Fair enough, and that's why I live out here. I hate being cold.


----------



## gklaw (May 31, 2010)

Cannot agree more Acipenser, Roberto and Russell are great guys - very clean and tidy store as well. Need to keep them around for a very long time. However, I am a little bit of a social butterfly 



Acipenser said:


> I have to jump in here and say I would rather pay a higher price for better service, I work in the service industry and service is what we sell our product is second to service and for that we have a very *LOYAL* customer base.
> Personally I shop almost entirely at my lfs Roberto's pet habitat in Coquitlam. They know me by name, they know my kids names and my wife, they know what pets I have as I have purchased them from there, I get superb customer service, I can return an item months later without a receipt, I get great advise and years of product and pet care knowledge. I don't mind paying 15% to 20% more because I know they are local they shop here they live here and employ people from my niegborhood.
> 
> But that's just me I like being greeted by my first name when I walk into their store, I like that they ask me about my day and where my kids are, I feel I am a part pf their " family" so to speak.
> ...


----------



## April (Apr 21, 2010)

Roberto is a good guy. And your a great loyal customer.

---
I am here: http://maps.google.com/maps?ll=49.235400,-123.185348


----------



## fishygirl (Oct 31, 2011)

Interesting ideas raised by everyone, thanks for contributing! Thanks to Grant especially for bringing up counterarguments to keep this discussion going!

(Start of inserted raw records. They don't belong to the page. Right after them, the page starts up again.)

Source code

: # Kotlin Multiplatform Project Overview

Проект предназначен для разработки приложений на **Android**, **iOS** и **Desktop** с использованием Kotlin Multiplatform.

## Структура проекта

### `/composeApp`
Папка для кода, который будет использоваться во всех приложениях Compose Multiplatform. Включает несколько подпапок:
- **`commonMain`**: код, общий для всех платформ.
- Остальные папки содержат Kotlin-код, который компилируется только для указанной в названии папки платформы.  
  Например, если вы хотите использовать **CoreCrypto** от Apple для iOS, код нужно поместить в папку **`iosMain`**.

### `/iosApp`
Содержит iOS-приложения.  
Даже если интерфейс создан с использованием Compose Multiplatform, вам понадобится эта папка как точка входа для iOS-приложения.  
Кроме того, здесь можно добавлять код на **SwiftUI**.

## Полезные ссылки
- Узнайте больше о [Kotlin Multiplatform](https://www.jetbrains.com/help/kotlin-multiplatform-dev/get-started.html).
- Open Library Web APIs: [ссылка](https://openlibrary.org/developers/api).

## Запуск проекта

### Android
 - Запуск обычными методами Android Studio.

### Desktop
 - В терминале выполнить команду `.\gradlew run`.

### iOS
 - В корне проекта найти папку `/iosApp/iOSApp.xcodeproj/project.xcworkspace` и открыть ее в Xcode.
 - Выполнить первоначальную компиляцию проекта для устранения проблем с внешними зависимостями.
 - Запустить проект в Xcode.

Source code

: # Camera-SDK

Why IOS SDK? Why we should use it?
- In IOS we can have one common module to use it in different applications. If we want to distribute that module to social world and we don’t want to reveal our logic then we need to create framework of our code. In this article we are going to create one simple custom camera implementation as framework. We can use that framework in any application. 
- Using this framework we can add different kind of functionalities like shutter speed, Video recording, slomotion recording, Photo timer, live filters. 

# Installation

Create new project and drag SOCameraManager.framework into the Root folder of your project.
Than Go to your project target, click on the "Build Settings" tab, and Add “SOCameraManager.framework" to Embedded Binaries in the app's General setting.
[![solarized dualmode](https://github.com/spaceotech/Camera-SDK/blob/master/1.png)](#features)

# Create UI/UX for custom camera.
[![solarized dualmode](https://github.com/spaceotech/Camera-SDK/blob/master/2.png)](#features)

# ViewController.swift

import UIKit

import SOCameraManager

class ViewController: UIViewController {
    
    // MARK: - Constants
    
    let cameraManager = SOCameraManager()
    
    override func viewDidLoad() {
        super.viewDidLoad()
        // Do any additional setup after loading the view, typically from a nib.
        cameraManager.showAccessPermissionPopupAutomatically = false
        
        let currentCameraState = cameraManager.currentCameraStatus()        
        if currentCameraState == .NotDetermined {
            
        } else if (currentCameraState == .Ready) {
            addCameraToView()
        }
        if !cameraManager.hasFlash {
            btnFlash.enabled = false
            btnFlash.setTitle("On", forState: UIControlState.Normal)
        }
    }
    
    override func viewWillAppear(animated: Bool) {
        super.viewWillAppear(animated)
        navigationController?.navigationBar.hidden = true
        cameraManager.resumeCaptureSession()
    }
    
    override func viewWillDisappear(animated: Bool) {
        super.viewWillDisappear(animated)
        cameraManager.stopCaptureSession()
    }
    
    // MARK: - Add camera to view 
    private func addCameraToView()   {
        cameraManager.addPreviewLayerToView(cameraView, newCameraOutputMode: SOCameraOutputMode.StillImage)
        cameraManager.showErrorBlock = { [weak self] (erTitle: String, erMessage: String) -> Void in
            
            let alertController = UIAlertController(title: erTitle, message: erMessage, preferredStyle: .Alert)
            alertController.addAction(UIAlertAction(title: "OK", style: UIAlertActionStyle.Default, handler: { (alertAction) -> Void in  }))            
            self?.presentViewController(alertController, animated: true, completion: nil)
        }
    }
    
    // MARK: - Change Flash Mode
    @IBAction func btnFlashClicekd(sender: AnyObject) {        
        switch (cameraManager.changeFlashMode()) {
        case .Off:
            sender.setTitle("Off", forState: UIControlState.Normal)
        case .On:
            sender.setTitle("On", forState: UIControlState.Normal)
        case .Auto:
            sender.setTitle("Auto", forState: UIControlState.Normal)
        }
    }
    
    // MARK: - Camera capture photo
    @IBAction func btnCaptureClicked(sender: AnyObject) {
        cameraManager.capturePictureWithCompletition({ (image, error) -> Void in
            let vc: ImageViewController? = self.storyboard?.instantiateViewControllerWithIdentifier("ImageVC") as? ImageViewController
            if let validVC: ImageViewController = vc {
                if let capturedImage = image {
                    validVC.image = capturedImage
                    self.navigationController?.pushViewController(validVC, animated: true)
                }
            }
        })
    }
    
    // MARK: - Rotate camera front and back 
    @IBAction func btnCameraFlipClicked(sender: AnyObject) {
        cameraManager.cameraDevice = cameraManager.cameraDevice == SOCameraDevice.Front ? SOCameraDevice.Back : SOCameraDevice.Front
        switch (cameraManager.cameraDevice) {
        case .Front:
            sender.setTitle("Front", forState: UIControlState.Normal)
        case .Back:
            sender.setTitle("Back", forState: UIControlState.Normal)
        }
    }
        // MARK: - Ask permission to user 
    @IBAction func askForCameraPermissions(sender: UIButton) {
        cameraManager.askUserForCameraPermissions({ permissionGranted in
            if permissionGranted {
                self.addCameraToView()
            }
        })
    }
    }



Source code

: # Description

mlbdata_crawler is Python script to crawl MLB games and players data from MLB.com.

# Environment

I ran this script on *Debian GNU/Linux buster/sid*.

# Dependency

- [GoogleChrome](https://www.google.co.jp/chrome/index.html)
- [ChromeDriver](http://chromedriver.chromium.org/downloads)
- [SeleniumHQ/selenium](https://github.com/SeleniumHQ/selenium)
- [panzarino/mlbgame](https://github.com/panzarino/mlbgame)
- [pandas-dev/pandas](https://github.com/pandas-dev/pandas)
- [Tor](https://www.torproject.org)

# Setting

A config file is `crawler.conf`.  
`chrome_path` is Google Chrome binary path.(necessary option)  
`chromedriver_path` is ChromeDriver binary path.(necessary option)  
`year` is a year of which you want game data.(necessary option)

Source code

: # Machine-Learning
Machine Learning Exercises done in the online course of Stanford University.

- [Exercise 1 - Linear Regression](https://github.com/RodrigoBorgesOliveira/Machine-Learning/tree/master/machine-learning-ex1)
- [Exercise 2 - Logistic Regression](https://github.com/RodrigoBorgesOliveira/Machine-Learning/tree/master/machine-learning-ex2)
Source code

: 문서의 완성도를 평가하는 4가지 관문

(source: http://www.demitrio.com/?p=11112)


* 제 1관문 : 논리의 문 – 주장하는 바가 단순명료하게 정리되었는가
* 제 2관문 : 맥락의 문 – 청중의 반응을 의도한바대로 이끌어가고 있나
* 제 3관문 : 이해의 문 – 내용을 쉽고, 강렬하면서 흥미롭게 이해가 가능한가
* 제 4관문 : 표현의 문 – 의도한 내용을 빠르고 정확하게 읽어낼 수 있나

> First off, I did not say salt would no longer be available. I stated that IO will be harder and harder to find and the popularity would drop due to the fact that stores will not carry it at that price point. Proof is in the pudding, very few retailers carry it now already. It is not "priced right" it is abused. Buyers will not be willing to pay a higher price for the product, they will generally demand a lower price when they find it. High quality salts are available but are a hard sale because of the IO problem. Same can be said of the Filstar, its day will come as well, again due to the pricing. Believe it or not, sell a product too cheap for too long and soon you cant find it anymore. Magnum anyone?


From my knowledge, J&L, King Eds, and Ocean Aquatics still carry IO. Perhaps you're right that less retailers carry it now because there is lower margins. I think to say that the price is abused is a little harsh though-- those companies are simply pricing competitively to attract customers. Yes, this can be inconvenient for some of us that are willing to pay a higher price for convenience. Perhaps retailers that dropped the product should think of pricing slightly higher to offer that convenience--aka like 7-11 selling milk. Thinking in a business sense this would be practical unless it was outrageously overpriced (and the convenience is no longer worth the extra $). My point is it will never be too cheap to that we can't find it anymore. If it wasn't available some smart business will sell it at a high price and consumers have no choice but to get it from them. Businesses will take advantage of this money making opportunity until it is not a unique proposition for the sole store that originally carried it. No unique proposition = prices drops again. From the prices dropping --sure, some stores are forced to drop the line because it can't be used to cover their less efficient businesses (ex: they have higher costs to cover) Then, me and other consumers have to sacrifice with a longer drive to get it. If there were enough of us demanding it though from our LFS, I don't see why they won't sell -- they'll just neglect the extra $ they could be making? Not a very smart move.. Perhaps, there is just not enough of us making it impractical for them to sell it...



> If you devalue a product long enough, similar products follow suit or prove impossible to sell. There were a few very high quality salts that hit the market a few years back, they did not sell, likely due to this. The gap between the pricing was too large and the manufacturer in an attempt to protect the product likely had a minimum price on that product. Globally those salts are popular, not so much here.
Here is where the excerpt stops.